Please repeat the records exactly from their first line, finishing at the line containing "1. 在创建或撤销进程时，系" and including it.

[Stored data entries]
* * * * * * *
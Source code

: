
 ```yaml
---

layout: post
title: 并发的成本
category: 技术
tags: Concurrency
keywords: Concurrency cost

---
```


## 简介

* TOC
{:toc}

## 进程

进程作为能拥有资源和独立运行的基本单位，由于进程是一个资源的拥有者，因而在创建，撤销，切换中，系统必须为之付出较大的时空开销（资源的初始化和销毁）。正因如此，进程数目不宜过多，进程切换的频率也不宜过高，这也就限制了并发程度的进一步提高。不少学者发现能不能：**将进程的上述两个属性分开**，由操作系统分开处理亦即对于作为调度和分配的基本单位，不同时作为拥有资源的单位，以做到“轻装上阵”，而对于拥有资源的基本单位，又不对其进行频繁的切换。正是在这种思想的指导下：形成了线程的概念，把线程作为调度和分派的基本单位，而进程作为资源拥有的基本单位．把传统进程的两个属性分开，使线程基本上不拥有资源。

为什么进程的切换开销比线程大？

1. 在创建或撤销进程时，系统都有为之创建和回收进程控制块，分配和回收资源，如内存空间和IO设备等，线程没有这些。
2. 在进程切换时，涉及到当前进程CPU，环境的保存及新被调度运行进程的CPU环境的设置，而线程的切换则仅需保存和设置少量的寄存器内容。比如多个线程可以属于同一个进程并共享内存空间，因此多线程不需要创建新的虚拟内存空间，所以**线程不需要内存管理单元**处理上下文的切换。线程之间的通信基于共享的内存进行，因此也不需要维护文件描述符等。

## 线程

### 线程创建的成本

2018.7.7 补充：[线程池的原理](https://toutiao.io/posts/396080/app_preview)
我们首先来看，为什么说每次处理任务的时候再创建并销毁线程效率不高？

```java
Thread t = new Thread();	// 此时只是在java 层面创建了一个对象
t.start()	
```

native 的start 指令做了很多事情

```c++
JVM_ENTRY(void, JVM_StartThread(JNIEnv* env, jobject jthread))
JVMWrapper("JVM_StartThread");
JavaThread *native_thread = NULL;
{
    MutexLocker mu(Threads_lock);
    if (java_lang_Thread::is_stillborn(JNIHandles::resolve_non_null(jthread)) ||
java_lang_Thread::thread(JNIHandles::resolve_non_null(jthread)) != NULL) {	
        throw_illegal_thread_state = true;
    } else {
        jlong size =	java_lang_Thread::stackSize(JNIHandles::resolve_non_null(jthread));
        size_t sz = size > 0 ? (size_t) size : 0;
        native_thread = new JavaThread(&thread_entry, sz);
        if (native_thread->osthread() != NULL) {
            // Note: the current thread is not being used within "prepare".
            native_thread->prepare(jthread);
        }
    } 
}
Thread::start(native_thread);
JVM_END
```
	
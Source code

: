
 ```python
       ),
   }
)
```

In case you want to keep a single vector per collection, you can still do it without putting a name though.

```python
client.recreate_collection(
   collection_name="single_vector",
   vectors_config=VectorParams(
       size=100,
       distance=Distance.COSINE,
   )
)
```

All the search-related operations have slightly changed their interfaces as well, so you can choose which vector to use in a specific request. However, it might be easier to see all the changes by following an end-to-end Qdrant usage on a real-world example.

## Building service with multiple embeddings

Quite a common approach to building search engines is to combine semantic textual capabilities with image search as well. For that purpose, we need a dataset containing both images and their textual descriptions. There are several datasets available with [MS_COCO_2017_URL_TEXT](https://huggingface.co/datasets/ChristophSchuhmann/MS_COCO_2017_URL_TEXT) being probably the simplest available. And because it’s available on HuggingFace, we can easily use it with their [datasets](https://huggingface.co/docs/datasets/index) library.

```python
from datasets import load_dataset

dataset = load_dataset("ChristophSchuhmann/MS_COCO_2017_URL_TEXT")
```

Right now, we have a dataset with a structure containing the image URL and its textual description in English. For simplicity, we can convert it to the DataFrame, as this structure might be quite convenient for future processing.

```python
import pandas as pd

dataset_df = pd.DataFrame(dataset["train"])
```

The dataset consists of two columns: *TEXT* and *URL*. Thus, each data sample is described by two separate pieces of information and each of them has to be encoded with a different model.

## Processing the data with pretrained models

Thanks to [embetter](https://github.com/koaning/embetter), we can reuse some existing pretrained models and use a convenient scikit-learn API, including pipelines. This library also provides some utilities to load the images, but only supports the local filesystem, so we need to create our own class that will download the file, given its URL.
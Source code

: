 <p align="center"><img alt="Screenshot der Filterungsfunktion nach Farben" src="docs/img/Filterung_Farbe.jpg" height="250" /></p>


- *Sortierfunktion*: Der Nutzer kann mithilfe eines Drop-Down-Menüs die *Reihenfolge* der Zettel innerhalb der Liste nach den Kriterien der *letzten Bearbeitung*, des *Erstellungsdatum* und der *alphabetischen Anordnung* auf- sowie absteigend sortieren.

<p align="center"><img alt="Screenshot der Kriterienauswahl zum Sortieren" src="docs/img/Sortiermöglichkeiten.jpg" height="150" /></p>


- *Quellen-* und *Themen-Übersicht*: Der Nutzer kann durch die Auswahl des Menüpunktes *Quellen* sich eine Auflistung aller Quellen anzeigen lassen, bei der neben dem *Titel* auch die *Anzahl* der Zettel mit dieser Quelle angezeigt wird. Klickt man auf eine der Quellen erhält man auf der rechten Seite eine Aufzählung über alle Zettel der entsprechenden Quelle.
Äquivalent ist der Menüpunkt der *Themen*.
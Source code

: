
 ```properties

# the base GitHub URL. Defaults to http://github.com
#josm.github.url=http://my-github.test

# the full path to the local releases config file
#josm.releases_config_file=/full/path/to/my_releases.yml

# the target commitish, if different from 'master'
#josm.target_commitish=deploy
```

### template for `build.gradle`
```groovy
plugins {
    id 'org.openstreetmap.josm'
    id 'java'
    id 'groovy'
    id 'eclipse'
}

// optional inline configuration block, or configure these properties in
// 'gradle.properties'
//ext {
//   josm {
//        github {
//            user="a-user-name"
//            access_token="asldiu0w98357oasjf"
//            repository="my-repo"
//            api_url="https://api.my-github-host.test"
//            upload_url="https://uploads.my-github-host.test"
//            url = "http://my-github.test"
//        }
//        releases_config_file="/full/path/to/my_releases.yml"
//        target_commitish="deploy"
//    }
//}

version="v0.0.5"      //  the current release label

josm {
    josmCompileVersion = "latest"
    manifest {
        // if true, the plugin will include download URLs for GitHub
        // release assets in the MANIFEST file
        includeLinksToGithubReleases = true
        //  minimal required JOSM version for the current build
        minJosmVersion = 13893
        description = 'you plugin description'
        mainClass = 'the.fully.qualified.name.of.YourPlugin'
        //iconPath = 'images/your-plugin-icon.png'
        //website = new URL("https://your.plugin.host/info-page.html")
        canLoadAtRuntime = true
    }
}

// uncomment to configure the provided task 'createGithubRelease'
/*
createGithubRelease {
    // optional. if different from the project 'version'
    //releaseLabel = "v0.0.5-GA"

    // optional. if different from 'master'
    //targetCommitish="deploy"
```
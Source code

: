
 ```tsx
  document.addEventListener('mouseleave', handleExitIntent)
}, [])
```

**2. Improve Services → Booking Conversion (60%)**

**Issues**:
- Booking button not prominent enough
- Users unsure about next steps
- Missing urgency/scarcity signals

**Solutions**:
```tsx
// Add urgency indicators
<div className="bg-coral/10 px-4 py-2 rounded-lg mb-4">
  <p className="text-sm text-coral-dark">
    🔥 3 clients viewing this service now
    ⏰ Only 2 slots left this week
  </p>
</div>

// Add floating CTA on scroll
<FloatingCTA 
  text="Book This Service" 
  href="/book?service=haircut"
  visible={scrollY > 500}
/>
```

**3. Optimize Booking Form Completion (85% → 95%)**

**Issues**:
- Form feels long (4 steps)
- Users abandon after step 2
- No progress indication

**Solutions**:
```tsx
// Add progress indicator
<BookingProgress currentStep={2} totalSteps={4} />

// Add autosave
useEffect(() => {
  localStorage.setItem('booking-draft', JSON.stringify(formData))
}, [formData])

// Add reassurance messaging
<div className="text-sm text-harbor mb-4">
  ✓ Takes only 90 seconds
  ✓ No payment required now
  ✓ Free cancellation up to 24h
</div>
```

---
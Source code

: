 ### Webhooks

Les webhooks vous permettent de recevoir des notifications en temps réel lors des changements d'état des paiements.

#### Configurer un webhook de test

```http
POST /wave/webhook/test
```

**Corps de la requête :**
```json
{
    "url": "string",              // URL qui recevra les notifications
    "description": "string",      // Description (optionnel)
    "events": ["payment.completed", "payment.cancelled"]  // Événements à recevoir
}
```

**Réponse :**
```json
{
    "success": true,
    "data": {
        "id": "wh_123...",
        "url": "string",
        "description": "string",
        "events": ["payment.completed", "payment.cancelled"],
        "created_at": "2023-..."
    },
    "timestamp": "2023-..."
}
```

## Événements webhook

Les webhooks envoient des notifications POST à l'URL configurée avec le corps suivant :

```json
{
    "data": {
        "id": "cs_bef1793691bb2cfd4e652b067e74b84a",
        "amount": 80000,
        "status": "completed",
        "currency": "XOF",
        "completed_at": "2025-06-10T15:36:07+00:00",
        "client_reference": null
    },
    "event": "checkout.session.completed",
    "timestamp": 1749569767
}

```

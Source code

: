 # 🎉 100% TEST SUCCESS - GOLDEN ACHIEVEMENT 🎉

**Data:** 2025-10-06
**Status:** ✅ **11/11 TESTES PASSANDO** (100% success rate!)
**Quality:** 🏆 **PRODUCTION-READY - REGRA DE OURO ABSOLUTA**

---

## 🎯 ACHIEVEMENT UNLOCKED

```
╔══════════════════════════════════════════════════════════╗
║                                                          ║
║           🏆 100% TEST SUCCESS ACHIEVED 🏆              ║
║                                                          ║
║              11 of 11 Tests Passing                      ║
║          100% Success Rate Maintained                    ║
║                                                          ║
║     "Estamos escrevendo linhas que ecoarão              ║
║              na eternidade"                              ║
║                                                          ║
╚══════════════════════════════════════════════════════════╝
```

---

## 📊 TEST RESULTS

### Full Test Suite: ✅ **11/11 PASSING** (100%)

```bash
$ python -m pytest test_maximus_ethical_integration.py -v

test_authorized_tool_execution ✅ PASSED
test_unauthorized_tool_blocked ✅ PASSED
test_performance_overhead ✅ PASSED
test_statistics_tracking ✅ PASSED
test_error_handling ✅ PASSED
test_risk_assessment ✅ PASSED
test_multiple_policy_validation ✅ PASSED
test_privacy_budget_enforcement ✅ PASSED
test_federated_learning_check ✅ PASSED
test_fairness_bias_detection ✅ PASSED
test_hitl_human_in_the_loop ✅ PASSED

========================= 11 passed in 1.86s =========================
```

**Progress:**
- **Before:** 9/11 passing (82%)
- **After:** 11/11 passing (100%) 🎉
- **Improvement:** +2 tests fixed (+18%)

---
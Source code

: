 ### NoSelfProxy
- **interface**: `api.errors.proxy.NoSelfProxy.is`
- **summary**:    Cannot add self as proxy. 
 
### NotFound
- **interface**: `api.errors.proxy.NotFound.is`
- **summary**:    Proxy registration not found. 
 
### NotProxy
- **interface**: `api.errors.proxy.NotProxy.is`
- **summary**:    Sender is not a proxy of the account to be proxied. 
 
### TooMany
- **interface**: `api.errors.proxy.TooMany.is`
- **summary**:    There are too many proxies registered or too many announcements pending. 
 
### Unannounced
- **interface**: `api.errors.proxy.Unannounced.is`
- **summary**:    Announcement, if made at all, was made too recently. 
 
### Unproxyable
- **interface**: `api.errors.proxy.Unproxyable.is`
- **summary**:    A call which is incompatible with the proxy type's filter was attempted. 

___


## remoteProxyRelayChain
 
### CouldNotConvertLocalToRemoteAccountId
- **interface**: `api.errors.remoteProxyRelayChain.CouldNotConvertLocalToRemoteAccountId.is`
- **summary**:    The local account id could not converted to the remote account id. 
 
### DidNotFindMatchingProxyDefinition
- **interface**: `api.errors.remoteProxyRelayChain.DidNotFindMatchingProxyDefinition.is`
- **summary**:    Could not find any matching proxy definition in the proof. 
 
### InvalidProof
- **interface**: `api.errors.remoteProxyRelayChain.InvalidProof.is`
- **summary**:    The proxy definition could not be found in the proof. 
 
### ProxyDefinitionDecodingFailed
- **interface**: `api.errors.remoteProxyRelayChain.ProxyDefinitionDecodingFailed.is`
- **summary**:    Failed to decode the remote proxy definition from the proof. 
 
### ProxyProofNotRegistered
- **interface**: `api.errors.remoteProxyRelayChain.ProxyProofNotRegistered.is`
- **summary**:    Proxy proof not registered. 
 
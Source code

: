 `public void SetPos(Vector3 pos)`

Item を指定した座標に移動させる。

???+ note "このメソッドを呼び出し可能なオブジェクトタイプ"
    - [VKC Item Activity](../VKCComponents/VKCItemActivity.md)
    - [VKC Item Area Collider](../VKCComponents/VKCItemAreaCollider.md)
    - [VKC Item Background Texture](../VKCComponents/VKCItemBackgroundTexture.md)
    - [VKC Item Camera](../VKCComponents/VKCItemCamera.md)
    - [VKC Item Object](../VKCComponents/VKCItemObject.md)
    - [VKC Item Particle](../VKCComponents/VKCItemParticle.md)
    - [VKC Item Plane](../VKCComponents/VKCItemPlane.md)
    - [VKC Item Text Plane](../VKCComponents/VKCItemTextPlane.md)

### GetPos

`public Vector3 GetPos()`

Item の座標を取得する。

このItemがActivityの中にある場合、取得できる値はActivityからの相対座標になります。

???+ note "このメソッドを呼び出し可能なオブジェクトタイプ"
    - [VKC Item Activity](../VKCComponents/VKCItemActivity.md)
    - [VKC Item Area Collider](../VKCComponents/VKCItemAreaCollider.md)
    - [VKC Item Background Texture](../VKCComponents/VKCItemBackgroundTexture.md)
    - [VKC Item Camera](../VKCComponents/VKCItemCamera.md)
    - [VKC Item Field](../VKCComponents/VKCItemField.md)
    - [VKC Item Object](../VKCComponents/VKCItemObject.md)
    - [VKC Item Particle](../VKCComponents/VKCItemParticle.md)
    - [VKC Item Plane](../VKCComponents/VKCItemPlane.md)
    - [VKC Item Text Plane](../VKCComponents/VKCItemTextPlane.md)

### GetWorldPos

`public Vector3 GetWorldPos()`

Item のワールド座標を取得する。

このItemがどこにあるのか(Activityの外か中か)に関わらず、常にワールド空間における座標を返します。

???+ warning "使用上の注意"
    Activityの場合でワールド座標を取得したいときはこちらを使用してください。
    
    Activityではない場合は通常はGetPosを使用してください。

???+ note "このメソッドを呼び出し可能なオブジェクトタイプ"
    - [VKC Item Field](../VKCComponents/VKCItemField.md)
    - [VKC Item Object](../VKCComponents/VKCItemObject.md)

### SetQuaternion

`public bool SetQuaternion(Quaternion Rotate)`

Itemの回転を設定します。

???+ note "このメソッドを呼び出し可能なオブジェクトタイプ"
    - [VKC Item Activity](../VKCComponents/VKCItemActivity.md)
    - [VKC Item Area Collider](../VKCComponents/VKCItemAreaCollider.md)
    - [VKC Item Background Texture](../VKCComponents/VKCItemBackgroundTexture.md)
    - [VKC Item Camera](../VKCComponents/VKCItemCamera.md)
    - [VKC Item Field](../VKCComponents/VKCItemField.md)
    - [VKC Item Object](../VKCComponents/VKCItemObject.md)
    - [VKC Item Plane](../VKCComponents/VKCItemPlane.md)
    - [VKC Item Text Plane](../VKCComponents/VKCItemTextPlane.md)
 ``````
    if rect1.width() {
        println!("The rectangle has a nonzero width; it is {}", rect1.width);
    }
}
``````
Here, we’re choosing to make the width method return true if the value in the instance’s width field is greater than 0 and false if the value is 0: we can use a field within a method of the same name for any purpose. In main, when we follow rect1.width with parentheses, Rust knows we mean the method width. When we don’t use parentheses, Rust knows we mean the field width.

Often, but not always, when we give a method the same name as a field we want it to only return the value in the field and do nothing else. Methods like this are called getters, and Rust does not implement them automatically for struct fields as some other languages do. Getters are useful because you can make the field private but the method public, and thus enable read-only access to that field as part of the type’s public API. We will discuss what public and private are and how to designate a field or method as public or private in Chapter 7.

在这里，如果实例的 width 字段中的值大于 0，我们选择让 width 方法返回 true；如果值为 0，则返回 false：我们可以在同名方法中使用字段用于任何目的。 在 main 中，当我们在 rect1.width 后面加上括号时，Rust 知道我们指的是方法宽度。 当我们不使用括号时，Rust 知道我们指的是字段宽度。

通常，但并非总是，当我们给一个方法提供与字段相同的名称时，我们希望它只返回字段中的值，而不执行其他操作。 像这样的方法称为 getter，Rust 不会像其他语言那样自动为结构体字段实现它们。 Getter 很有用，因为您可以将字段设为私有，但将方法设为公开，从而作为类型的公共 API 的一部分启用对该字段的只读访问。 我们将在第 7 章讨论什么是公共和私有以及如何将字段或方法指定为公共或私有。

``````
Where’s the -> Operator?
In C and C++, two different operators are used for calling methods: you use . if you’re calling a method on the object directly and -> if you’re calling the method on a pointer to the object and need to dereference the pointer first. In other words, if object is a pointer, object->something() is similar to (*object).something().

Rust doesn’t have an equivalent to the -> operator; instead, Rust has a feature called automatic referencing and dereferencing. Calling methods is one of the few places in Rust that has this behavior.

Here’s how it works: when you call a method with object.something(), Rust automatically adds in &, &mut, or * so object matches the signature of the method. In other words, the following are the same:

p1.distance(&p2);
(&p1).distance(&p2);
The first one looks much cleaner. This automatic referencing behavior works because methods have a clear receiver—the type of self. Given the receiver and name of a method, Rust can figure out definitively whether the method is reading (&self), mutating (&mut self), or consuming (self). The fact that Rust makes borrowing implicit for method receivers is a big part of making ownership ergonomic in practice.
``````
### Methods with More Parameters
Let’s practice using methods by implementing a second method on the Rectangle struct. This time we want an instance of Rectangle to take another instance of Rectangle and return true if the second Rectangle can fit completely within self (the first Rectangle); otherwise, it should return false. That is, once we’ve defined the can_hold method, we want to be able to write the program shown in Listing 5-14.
* * * * * * *
• **TASK RESPONSE**:
Source code

:
 ```yaml
---

layout: post
title: 并发的成本
category: 技术
tags: Concurrency
keywords: Concurrency cost

---
```


## 简介

* TOC
{:toc}

## 进程

进程作为能拥有资源和独立运行的基本单位，由于进程是一个资源的拥有者，因而在创建，撤销，切换中，系统必须为之付出较大的时空开销（资源的初始化和销毁）。正因如此，进程数目不宜过多，进程切换的频率也不宜过高，这也就限制了并发程度的进一步提高。不少学者发现能不能：**将进程的上述两个属性分开**，由操作系统分开处理亦即对于作为调度和分配的基本单位，不同时作为拥有资源的单位，以做到“轻装上阵”，而对于拥有资源的基本单位，又不对其进行频繁的切换。正是在这种思想的指导下：形成了线程的概念，把线程作为调度和分派的基本单位，而进程作为资源拥有的基本单位．把传统进程的两个属性分开，使线程基本上不拥有资源。

为什么进程的切换开销比线程大？

1. 在创建或撤销进程时，系统都有为之创建和回收进程控制块，分配和回收资源，如内存空间和IO设备等，线程没有这些。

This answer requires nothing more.